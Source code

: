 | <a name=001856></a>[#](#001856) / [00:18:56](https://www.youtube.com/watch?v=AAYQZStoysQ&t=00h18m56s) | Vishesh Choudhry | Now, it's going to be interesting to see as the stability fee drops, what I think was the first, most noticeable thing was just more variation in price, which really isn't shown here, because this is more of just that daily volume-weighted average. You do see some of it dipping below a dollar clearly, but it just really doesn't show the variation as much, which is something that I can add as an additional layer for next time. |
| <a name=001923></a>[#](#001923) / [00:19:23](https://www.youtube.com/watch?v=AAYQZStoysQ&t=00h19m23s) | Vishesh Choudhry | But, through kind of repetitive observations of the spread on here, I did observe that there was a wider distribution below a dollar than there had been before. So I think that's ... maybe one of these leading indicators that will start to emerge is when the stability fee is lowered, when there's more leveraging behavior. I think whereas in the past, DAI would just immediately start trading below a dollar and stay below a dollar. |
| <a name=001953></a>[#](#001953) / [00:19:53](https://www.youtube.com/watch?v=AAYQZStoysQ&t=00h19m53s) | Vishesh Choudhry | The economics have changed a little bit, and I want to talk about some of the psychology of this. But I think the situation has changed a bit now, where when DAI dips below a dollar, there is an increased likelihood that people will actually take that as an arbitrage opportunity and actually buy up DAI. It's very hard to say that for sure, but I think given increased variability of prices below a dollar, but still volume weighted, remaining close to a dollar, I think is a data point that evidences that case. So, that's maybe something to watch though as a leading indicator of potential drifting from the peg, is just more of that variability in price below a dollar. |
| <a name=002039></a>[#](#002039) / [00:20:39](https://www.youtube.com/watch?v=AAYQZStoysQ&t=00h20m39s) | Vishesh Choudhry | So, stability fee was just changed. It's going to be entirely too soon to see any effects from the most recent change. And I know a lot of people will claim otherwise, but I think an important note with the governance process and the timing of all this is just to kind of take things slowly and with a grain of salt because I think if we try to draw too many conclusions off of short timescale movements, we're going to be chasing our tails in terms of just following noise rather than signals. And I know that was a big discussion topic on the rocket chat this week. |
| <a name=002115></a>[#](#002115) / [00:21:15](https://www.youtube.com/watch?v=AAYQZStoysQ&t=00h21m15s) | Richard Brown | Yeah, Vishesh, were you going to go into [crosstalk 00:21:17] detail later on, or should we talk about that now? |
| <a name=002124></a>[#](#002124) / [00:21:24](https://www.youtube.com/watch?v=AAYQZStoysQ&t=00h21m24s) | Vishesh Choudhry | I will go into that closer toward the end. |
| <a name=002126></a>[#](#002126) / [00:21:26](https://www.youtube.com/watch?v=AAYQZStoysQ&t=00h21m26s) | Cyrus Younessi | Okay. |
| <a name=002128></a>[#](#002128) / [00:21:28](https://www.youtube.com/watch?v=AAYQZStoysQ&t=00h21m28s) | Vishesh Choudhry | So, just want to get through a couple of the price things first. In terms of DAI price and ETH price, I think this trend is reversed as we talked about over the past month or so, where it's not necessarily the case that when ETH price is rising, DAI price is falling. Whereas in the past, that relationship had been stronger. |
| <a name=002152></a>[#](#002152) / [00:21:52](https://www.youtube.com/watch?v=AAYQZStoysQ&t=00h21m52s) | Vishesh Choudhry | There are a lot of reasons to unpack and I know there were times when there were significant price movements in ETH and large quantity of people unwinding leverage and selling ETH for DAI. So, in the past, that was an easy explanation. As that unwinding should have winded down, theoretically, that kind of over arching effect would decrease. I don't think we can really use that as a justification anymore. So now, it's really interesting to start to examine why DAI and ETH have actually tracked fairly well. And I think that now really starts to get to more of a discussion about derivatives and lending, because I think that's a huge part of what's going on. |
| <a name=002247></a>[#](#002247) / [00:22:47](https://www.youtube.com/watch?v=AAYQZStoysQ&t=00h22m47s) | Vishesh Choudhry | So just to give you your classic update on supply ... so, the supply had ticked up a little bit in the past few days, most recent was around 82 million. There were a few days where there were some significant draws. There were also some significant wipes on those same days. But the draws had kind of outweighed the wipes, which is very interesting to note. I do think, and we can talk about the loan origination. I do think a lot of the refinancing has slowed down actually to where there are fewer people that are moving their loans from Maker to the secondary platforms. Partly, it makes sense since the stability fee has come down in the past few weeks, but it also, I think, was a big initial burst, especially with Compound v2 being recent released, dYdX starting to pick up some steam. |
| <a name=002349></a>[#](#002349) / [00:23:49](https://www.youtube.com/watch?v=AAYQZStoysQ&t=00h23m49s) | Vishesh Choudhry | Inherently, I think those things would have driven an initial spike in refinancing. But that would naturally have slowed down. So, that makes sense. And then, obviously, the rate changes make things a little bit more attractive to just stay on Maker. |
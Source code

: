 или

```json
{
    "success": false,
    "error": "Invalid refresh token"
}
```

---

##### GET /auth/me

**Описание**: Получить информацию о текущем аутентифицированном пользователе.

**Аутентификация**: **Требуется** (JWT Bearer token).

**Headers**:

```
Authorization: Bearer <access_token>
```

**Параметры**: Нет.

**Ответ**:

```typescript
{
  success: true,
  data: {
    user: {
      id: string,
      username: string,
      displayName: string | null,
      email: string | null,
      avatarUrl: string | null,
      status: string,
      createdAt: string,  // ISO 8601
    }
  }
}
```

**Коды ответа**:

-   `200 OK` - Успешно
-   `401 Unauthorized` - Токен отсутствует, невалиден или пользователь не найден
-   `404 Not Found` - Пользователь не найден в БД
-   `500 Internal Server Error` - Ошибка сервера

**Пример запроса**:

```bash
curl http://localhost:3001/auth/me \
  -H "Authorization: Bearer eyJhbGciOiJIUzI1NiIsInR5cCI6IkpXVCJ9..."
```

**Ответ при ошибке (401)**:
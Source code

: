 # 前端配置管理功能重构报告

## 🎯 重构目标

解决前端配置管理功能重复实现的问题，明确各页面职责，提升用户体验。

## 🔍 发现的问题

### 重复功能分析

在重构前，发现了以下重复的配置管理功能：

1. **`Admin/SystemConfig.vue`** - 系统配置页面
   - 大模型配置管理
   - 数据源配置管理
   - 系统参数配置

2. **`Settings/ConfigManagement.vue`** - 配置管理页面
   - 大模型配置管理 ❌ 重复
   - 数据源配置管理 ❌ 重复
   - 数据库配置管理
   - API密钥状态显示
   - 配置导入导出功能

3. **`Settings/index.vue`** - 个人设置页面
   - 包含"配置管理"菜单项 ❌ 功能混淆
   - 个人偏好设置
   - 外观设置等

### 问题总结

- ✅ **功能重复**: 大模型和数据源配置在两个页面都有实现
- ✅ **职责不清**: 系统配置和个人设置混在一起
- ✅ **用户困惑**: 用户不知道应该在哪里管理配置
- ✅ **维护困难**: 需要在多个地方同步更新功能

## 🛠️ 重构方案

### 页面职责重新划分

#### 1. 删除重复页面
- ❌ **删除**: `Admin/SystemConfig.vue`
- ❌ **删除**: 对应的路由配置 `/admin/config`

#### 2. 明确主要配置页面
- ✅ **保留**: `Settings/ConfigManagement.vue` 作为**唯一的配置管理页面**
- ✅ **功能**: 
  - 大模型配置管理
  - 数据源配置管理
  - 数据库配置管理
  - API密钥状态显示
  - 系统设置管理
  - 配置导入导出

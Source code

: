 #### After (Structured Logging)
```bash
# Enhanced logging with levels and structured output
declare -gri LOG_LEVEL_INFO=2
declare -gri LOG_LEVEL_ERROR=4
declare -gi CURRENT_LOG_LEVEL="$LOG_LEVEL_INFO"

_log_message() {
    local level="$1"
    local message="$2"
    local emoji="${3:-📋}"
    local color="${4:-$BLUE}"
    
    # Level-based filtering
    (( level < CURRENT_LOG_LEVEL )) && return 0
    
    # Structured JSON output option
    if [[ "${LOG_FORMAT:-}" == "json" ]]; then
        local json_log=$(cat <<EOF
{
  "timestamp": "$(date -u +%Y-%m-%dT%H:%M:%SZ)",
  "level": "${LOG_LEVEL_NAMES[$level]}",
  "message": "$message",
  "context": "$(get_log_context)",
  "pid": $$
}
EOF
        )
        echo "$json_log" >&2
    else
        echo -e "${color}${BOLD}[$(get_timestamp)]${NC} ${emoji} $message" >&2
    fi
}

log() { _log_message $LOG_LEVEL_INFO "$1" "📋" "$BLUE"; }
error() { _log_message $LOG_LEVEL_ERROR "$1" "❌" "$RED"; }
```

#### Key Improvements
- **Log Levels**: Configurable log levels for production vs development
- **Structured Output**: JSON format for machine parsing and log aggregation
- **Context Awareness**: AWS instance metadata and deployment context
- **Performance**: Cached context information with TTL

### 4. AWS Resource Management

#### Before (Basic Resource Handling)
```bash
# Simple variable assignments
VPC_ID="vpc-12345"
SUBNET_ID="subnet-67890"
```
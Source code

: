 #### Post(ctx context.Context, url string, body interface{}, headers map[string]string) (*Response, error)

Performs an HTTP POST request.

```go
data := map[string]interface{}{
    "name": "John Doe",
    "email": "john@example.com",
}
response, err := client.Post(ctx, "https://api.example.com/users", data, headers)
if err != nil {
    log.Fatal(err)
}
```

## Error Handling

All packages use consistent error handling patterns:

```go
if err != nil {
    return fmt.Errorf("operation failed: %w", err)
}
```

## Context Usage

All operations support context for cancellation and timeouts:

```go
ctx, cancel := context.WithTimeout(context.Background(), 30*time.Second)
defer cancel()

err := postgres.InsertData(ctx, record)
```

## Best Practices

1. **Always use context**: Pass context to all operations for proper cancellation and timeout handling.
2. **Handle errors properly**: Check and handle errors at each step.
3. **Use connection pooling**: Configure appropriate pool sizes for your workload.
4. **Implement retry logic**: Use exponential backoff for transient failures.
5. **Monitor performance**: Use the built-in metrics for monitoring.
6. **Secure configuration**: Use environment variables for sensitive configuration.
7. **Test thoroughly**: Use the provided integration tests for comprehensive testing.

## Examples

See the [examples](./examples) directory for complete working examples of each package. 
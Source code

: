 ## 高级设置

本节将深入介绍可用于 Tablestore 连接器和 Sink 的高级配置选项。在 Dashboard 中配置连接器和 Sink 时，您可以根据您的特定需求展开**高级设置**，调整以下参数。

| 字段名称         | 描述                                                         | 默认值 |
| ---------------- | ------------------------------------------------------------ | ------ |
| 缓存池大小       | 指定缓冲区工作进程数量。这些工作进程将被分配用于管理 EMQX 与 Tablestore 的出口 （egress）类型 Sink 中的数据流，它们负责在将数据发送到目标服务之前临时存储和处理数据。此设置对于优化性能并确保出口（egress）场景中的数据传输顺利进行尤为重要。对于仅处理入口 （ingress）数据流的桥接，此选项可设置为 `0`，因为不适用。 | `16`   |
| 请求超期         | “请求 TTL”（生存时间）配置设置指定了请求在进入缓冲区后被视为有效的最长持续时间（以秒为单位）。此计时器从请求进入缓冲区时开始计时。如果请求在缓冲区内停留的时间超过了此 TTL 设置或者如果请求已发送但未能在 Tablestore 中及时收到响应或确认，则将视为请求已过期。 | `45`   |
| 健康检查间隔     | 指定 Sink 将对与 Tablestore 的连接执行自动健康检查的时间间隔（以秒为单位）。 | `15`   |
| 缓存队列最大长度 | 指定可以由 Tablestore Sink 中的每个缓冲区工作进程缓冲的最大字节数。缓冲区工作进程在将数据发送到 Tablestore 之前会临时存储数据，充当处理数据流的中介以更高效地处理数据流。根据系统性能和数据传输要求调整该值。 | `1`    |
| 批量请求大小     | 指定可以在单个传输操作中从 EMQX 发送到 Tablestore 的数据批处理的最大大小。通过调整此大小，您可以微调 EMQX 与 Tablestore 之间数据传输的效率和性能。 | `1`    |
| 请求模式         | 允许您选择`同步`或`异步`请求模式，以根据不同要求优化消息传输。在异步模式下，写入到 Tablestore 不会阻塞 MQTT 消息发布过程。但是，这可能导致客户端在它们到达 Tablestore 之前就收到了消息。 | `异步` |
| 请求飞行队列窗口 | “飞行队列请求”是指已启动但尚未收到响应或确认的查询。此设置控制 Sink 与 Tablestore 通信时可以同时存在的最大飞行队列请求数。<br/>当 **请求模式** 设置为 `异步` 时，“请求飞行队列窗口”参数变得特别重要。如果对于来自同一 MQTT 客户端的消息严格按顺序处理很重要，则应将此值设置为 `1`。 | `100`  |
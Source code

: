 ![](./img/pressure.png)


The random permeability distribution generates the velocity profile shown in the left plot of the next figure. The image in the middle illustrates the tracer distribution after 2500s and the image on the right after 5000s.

- - - - - - -

» **Problem statement**:
Print the listing above from its first line through the line with "next time. |", and stop there.

» **Answer section**:
Source code

: | <a name=001856></a>[#](#001856) / [00:18:56](https://www.youtube.com/watch?v=AAYQZStoysQ&t=00h18m56s) | Vishesh Choudhry | Now, it's going to be interesting to see as the stability fee drops, what I think was the first, most noticeable thing was just more variation in price, which really isn't shown here, because this is more of just that daily volume-weighted average. You do see some of it dipping below a dollar clearly, but it just really doesn't show the variation as much, which is something that I can add as an additional layer for next time. |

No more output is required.